[ABOUT THIS TASK]:
Transcribe word for word the section of the records below that opens with the line containing "de interacción entre" and closes with the line containing "This work was"; drop every picture.

[Records from a collection]

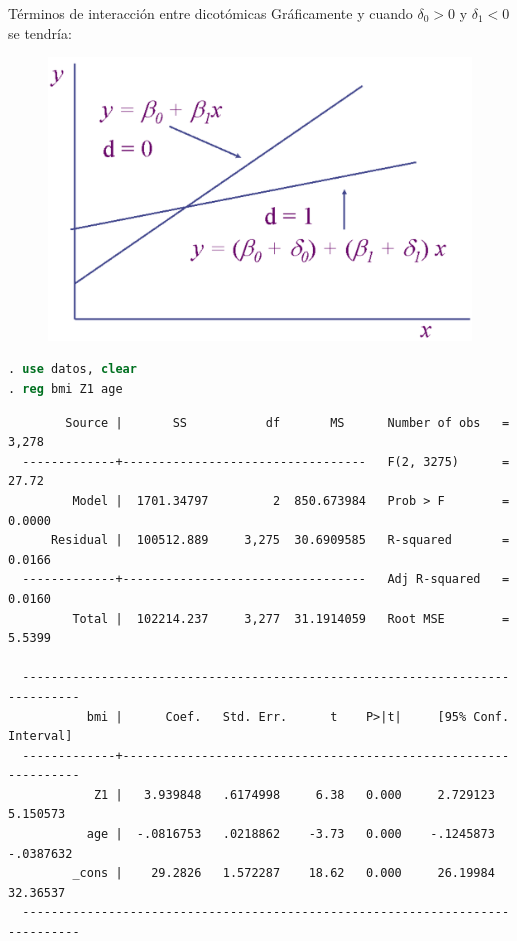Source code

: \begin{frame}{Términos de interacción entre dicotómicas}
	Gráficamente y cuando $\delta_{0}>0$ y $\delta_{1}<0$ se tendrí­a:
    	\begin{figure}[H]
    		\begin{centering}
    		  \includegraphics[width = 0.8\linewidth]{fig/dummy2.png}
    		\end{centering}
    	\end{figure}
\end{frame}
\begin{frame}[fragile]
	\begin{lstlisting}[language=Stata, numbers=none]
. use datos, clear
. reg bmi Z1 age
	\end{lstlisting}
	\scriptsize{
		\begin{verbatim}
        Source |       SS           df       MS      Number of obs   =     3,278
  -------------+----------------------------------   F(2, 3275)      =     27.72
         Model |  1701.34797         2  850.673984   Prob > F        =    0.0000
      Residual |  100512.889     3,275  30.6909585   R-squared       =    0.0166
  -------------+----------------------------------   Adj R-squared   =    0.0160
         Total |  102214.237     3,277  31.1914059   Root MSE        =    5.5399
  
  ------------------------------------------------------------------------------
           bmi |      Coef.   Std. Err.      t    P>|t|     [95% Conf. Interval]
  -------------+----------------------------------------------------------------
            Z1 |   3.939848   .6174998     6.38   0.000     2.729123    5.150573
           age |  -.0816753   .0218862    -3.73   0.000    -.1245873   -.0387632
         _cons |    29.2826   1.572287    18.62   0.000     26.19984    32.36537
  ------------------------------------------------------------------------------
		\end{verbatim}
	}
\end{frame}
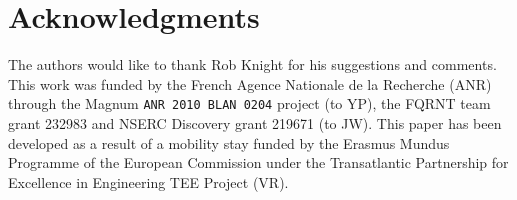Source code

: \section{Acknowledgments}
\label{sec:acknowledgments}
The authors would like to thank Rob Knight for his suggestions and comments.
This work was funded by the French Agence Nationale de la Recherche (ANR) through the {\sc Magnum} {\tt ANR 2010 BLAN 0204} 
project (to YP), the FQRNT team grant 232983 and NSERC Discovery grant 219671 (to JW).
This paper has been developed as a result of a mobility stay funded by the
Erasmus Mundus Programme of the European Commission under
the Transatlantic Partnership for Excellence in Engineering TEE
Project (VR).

...

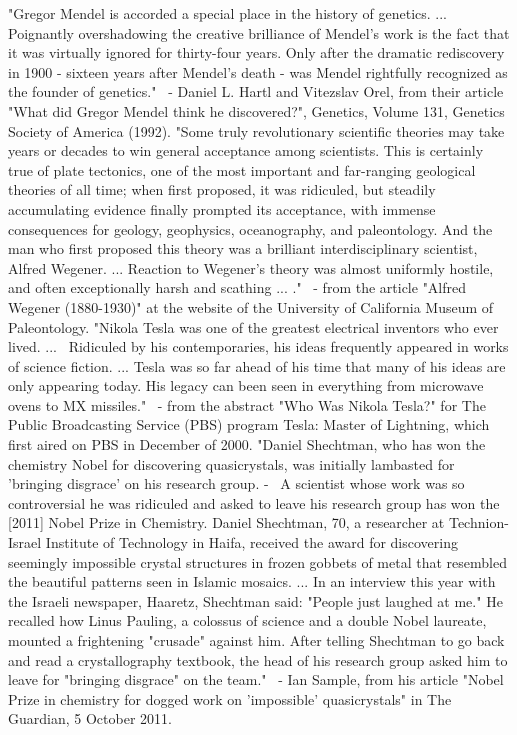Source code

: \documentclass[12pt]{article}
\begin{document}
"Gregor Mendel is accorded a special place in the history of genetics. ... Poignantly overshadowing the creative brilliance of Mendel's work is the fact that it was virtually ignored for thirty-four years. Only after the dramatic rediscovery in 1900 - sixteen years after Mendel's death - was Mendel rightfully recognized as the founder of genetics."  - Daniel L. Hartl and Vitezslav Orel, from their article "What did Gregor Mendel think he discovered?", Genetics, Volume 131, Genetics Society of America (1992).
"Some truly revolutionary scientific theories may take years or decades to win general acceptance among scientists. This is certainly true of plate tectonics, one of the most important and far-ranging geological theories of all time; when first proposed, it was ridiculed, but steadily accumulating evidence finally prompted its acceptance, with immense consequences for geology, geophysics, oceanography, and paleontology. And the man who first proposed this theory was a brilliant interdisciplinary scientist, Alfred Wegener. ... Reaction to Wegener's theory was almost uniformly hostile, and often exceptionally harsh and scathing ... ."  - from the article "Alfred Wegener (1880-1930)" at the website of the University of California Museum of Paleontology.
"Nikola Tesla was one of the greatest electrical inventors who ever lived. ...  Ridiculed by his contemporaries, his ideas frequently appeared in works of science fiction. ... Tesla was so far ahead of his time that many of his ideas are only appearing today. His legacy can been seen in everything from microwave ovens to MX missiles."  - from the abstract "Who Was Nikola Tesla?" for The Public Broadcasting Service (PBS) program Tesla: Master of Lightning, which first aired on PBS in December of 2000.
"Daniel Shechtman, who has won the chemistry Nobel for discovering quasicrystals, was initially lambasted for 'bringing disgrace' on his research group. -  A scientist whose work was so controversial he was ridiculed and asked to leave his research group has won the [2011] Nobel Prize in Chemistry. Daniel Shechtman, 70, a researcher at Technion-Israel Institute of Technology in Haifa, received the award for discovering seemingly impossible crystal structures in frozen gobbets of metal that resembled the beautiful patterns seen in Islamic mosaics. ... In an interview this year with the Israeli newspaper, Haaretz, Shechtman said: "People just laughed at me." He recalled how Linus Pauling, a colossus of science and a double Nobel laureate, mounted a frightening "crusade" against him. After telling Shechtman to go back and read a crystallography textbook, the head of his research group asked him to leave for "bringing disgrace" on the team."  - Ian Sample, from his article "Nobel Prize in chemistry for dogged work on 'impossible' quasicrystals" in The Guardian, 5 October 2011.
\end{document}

[ANSWER SPACE]:
: \begin{frame}{Términos de interacción entre dicotómicas}
	Gráficamente y cuando $\delta_{0}>0$ y $\delta_{1}<0$ se tendrí­a:
    	\begin{figure}[H]
    		\begin{centering}
    		  \includegraphics[width = 0.8\linewidth]{fig/dummy2.png}
    		\end{centering}
    	\end{figure}
\end{frame}
\begin{frame}[fragile]
	\begin{lstlisting}[language=Stata, numbers=none]
. use datos, clear
. reg bmi Z1 age
	\end{lstlisting}
	\scriptsize{
		\begin{verbatim}
        Source |       SS           df       MS      Number of obs   =     3,278
  -------------+----------------------------------   F(2, 3275)      =     27.72
         Model |  1701.34797         2  850.673984   Prob > F        =    0.0000
      Residual |  100512.889     3,275  30.6909585   R-squared       =    0.0166
  -------------+----------------------------------   Adj R-squared   =    0.0160
         Total |  102214.237     3,277  31.1914059   Root MSE        =    5.5399
  
  ------------------------------------------------------------------------------
           bmi |      Coef.   Std. Err.      t    P>|t|     [95% Conf. Interval]
  -------------+----------------------------------------------------------------
            Z1 |   3.939848   .6174998     6.38   0.000     2.729123    5.150573
           age |  -.0816753   .0218862    -3.73   0.000    -.1245873   -.0387632
         _cons |    29.2826   1.572287    18.62   0.000     26.19984    32.36537
  ------------------------------------------------------------------------------
		\end{verbatim}
	}
\end{frame}
Source code

: \section{Acknowledgments}
\label{sec:acknowledgments}
The authors would like to thank Rob Knight for his suggestions and comments.
This work was funded by the French Agence Nationale de la Recherche (ANR) through the {\sc Magnum} {\tt ANR 2010 BLAN 0204} 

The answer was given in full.